▶ _AIM OF THE TASK_: Begin with the first line of the entries below. Copy each line exactly, stopping after the one that contains "requests por minuto".

DATA FOR THE TASK section start

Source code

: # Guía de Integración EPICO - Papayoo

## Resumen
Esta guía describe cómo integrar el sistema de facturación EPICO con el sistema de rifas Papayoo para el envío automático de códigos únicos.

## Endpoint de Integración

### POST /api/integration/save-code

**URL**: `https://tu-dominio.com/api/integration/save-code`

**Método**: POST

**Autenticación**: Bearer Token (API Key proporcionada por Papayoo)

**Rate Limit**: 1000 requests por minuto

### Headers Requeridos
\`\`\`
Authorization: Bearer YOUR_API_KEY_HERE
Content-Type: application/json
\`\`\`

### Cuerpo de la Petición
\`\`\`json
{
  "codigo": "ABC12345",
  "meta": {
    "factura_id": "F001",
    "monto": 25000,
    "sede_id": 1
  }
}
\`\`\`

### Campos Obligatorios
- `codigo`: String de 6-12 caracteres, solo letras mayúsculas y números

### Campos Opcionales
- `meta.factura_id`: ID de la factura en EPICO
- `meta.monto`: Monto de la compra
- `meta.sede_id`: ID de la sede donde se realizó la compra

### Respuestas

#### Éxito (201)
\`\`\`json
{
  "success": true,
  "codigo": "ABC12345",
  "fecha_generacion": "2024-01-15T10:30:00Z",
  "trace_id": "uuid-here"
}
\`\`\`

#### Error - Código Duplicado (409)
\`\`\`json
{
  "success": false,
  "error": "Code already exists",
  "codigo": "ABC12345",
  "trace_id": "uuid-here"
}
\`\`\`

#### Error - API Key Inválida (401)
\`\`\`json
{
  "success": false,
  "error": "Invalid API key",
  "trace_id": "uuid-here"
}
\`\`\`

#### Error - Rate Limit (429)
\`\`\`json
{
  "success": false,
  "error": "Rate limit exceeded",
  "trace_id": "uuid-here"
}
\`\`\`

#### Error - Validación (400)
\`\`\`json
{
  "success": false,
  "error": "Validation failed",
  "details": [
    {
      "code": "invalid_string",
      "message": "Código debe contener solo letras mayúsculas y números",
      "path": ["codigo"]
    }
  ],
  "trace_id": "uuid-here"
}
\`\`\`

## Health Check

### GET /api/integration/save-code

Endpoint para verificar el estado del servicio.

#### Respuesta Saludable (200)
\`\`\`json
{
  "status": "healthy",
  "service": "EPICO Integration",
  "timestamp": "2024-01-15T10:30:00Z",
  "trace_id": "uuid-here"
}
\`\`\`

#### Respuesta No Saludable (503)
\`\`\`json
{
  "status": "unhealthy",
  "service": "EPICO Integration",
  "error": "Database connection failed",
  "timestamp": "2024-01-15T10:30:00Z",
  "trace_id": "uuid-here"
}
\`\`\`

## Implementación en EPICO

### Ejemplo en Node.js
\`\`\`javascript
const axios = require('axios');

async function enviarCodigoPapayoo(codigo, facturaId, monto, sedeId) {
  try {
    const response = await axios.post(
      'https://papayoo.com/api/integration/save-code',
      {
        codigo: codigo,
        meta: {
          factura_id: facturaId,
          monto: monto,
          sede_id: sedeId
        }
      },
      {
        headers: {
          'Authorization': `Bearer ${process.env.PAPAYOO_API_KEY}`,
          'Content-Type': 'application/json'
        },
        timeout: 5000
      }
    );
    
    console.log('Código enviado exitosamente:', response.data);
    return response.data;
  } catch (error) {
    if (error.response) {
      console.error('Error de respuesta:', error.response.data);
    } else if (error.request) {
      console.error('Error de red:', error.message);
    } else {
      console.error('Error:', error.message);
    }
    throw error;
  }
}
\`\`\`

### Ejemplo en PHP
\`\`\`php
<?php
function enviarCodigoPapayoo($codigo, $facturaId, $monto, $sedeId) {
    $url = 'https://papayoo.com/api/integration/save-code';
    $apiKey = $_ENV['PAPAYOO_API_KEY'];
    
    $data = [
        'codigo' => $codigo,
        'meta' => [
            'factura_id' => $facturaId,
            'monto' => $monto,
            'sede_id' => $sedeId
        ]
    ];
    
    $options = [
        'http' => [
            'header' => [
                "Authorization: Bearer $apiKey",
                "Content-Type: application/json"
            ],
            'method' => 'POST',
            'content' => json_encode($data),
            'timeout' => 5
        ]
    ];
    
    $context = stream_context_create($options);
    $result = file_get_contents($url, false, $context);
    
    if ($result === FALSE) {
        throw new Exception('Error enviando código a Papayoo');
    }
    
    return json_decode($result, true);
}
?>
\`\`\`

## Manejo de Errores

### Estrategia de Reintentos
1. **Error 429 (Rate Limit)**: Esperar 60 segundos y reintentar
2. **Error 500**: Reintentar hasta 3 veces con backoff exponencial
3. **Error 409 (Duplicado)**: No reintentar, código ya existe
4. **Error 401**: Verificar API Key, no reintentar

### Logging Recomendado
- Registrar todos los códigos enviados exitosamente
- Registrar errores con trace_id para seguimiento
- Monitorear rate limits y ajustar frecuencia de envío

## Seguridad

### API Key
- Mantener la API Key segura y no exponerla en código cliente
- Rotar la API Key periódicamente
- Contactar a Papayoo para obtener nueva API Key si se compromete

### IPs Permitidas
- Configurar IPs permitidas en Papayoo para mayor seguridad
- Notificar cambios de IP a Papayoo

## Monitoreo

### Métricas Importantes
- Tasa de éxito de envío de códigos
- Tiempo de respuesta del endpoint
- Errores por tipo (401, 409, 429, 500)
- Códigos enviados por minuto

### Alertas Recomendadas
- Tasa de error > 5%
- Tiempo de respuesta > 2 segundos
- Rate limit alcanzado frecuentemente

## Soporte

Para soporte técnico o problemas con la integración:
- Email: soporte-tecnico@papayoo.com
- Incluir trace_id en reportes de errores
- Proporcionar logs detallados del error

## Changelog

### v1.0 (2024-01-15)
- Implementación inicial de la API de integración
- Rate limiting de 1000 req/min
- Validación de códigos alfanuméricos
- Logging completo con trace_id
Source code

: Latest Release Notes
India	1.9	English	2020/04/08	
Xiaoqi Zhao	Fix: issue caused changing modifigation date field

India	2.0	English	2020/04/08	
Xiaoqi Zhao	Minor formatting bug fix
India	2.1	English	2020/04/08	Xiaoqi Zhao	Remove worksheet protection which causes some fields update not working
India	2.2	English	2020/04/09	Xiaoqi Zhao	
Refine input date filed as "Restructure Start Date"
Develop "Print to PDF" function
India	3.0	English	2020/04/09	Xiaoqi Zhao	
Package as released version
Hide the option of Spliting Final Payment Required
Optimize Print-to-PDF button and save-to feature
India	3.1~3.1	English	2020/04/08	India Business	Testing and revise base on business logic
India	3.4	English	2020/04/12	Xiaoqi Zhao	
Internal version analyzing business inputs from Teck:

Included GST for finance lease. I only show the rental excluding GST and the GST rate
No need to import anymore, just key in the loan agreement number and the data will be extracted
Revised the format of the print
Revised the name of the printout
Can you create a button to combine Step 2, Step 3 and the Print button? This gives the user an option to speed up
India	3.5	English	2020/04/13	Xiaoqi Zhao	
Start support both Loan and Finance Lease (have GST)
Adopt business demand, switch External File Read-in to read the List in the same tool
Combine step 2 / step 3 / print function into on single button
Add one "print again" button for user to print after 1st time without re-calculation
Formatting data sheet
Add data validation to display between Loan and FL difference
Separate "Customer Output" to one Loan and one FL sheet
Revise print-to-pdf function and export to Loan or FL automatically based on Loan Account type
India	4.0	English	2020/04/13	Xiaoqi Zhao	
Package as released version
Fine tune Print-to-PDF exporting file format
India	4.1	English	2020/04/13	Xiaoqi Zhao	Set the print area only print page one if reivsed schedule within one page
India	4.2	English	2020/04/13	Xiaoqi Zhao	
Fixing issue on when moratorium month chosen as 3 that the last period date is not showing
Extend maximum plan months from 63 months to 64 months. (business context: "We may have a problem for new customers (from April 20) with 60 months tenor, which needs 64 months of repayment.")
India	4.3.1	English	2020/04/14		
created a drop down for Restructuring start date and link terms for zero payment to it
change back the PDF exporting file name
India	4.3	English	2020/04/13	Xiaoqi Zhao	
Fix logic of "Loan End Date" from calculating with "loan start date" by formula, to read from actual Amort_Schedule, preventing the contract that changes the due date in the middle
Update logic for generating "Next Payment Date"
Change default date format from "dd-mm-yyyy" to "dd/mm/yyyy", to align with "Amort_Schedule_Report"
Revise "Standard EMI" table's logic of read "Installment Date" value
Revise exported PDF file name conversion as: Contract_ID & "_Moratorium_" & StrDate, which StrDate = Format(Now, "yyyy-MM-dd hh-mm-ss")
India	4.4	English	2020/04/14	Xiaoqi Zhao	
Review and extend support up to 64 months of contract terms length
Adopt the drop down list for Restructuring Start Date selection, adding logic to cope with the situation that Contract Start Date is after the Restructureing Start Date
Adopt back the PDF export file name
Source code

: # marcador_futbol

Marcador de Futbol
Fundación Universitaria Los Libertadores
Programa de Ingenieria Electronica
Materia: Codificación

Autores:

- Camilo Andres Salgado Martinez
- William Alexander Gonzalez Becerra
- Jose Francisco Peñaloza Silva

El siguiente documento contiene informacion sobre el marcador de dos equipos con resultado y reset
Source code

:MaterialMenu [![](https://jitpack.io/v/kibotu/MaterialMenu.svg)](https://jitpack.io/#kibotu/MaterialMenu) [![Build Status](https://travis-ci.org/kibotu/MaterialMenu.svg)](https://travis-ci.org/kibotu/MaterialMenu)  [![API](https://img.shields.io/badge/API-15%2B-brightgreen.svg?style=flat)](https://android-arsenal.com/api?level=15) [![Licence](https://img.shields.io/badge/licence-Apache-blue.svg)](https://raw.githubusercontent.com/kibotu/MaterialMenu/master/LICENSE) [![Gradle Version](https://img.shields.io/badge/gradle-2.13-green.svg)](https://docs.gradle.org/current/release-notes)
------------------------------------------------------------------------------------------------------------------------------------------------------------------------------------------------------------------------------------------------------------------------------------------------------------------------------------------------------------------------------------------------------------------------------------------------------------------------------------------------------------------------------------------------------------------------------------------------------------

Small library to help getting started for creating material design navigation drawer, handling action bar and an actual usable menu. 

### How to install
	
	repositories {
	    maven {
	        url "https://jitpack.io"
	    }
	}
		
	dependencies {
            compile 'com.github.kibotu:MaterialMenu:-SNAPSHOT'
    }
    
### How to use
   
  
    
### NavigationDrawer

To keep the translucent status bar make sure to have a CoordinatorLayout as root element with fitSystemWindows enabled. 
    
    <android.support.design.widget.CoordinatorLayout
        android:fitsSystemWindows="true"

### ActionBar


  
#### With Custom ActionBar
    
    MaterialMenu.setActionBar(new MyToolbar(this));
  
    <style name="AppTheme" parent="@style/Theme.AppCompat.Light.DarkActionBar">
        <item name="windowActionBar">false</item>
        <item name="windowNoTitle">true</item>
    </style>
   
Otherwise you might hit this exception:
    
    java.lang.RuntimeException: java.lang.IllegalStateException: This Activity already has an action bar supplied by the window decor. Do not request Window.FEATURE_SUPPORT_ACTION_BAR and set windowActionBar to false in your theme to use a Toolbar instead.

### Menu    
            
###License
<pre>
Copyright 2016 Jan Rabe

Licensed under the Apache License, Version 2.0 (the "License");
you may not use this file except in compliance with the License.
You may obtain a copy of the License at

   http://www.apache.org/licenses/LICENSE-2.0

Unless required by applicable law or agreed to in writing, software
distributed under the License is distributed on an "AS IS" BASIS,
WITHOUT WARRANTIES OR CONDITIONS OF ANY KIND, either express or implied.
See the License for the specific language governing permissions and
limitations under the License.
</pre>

DATA FOR THE TASK section end

▶ _SOLUTION_:
Source code

: # Guía de Integración EPICO - Papayoo

## Resumen
Esta guía describe cómo integrar el sistema de facturación EPICO con el sistema de rifas Papayoo para el envío automático de códigos únicos.

## Endpoint de Integración

### POST /api/integration/save-code

**URL**: `https://tu-dominio.com/api/integration/save-code`

**Método**: POST

**Autenticación**: Bearer Token (API Key proporcionada por Papayoo)

**Rate Limit**: 1000 requests por minuto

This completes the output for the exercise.